Most of the facilities in my area pull field starts after 24 hours with the belief that they aren't sterile. It's unfortunate though, because all the field IV's I've ever started or witnessed started are just as sterile (or even more) than hospital starts I've seen. IMHO a lot of good PIV's are pulled unecessarily.

The one exception is in a bad trauma when everything is so messy you just do the best you can to make the area as clean as possible to get fluids going stat, because you may never get it totally sterile.

Specializes in Telemetry, ICU, Resource Pool, Dialysis.

To my knowledge, we don't have a specific policy on field IVs. If they're good, we leave them for 3 days. Sometimes we have to move the big 18g in the little old lady's RAC so she can eat, though. I think our EMS might have some policy on only starting lg bore AC sites in everybody! LOL.

Please do a search on this site. There is a fairly recent thread on this same topic. With many, many responses. :)

Specializes in Trauma/Neurosurg ICU, MSICU, ED, Rural.
To my knowledge, we don't have a specific policy on field IVs. If they're good, we leave them for 3 days. Sometimes we have to move the big 18g in the little old lady's RAC so she can eat, though. I think our EMS might have some policy on only starting lg bore AC sites in everybody! LOL.

Hehe, yep, I'll have to admit its true that we do tend to go for the AC's with the big caths. There's no official policy that I know of but it certainly does typify field starts. :chuckle

Now that I've got the hospital's perspective on things as a graduate nurse, when I'm on the ambulance I try to start someplace other than the AC when it's needed only as a "just in case" but not life or death necessary, and I feel that the forearm or hand veins are good enough that they won't blow while bouncing down the road as I'm trying to start it. Also, we don't have a way to warm the arms and hands to get the smaller veins to pop up like we do in the hospital, so sometimes AC's are the best we can find with the resources we have.

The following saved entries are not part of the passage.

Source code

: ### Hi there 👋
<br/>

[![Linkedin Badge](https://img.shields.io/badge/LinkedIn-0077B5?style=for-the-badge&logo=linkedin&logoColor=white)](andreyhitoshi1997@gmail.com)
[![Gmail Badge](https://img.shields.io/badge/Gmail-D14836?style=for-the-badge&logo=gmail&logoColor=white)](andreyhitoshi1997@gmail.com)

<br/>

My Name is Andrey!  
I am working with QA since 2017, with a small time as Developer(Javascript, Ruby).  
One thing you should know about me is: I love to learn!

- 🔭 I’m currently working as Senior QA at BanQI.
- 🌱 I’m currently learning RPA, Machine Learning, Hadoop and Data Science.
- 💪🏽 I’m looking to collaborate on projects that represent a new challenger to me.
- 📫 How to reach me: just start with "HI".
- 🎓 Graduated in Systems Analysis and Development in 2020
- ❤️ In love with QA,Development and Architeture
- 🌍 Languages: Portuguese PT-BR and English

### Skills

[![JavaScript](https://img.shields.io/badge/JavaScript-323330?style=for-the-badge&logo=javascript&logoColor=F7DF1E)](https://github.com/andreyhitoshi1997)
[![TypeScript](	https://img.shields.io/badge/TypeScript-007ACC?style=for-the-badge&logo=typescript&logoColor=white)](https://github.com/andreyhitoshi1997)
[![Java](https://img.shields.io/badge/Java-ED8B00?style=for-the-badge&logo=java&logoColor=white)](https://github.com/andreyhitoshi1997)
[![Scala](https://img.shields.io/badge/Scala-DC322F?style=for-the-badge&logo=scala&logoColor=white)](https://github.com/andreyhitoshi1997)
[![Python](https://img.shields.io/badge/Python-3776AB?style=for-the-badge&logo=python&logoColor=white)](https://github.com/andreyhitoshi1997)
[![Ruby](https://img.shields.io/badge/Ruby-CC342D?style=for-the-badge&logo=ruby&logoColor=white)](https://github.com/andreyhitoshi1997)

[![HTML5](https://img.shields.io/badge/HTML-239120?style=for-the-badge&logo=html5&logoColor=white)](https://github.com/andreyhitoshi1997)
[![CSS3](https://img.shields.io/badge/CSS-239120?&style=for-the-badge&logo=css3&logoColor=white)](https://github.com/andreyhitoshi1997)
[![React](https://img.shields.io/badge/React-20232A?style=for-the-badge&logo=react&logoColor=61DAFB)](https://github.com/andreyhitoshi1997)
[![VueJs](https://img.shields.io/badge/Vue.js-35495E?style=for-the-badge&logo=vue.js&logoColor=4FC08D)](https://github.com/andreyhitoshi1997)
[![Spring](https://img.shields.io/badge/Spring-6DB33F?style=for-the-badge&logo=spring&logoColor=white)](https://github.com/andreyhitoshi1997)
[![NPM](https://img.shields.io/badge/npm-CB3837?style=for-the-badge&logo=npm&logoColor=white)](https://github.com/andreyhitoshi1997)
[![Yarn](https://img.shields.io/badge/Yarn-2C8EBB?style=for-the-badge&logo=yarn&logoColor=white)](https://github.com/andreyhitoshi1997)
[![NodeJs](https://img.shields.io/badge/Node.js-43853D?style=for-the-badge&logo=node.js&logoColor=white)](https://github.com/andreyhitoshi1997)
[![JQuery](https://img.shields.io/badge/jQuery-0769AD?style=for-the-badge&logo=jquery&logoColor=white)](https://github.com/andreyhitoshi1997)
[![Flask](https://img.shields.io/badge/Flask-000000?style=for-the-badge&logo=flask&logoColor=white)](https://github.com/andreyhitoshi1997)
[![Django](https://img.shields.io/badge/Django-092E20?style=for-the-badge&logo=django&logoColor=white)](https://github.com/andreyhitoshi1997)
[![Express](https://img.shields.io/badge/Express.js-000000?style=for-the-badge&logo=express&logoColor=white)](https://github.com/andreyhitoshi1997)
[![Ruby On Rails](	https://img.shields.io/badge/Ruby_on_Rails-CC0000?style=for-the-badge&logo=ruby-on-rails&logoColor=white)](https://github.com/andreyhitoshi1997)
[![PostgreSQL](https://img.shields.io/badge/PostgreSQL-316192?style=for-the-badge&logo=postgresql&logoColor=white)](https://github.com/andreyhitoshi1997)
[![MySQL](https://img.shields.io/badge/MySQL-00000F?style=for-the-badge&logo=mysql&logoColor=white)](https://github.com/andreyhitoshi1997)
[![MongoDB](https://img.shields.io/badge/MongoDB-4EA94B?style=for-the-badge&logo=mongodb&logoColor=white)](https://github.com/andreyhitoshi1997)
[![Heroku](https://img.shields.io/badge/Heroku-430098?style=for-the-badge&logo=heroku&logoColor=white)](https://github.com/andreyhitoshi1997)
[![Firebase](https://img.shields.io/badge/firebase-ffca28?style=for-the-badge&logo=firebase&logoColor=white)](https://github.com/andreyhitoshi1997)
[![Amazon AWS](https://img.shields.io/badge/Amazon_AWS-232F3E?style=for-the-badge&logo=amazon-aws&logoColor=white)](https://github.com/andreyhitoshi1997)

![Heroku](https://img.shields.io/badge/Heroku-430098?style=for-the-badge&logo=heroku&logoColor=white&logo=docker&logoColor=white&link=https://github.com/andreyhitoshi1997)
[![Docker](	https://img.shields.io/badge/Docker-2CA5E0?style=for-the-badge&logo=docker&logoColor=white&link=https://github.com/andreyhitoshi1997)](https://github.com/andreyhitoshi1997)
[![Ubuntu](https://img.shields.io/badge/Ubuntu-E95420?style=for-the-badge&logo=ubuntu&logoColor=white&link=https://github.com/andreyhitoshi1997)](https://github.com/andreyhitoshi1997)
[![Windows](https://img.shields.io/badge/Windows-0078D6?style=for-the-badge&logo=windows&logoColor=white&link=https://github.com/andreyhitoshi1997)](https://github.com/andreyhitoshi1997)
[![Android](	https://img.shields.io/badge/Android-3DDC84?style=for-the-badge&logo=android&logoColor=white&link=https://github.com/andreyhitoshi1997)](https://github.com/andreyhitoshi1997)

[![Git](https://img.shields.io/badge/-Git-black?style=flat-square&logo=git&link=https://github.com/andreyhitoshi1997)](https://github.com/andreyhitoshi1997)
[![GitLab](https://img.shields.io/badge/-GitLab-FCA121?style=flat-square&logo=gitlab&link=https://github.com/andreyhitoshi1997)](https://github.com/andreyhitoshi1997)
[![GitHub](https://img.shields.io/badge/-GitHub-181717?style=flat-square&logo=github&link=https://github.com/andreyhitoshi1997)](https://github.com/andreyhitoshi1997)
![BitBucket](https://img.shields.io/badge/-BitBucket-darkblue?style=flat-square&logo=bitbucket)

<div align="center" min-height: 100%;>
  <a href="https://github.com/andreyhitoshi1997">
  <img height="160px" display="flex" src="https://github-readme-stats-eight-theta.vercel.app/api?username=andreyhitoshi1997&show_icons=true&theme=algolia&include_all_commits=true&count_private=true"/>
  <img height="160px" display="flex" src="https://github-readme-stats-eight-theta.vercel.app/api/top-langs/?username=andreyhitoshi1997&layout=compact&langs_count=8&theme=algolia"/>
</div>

Within 24 hours of admission. We get many overnight patients so this policy spares them a stick. However there are a lot of nurses that just ignore that it is a paramedic IV and leave it in. It is pretty obvious when it is a paramedic IV as they use a different extension tubing than we use.

Specializes in Telemetry, ICU, Resource Pool, Dialysis.

I'm not an IV therapy nurse ( although I worshipped the ground they walked on when I worked with them!) but I just don't see the point of removing a perfectly good IV and reinserting another. Unless, as RNlove2fly mentioned, it was a trauma and messy. EMS uses the same aseptic techniques we do in the hospital. As long as it's clean, patent what's the big deal? Our EMS doesn't use extension tubing, but that is easily fixed by converting over to our extensions. They do use the same caths - which allows us to do that. I would hate having to explain to some patient that has been poked 2-3 times for lab, etc..I have to restart this just because you got it in the ambulance. Another hole, another chance for infection. I'm glad we don't have to do that.